» Excerpted records:
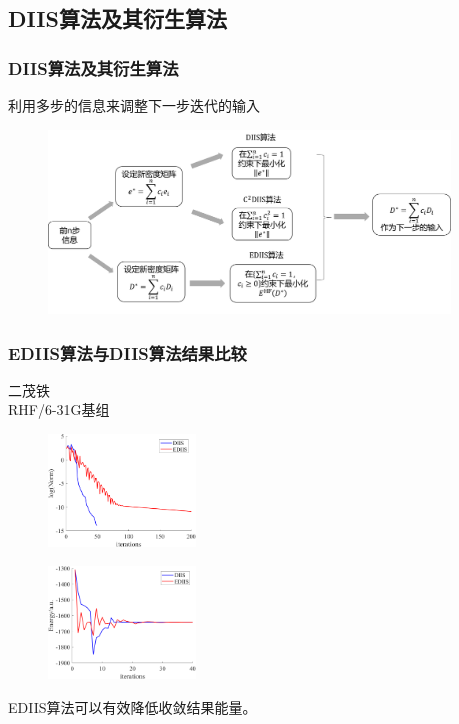 \documentclass[10pt,aspectratio=43,mathserif,UTF8]{beamer}
\begin{document}
\subsection{DIIS算法及其衍生算法}
\begin{frame}
	\frametitle{DIIS算法及其衍生算法}
	利用多步的信息来调整下一步迭代的输入
	
	\begin{figure}[htbp]
		\centering
		\includegraphics[width=0.95\textwidth]{figure/HF/DIIS2.png}
	\end{figure}

\end{frame}



\begin{frame}
	\frametitle{EDIIS算法与DIIS算法结果比较}
	二茂铁\\
	RHF/6-31G基组

	\begin{figure}[ht!]
		\centering
		\begin{minipage}{0.4\linewidth}
			\centering
			\includegraphics[height=3cm]{figure/ferrocene/logNorm3.png}
			\label{fig:ferrocene:lognorm}
		\end{minipage}
		\begin{minipage}{0.4\linewidth}
			\centering
			\includegraphics[height=3cm]{figure/ferrocene/E3.png}
			\label{fig:ferrocene:E}
		\end{minipage}
		\label{fig:ferrocene}
	\end{figure}
	\centerline{EDIIS算法可以有效降低收敛结果能量。}
\end{frame}
\end{document}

» Problem requirements: Find each line holding the string "begin" in the listing above, then copy it.

» Exercise result:
\begin{document}
\begin{frame}
	\begin{figure}[htbp]
\begin{frame}
	\begin{figure}[ht!]
		\begin{minipage}{0.4\linewidth}
		\begin{minipage}{0.4\linewidth}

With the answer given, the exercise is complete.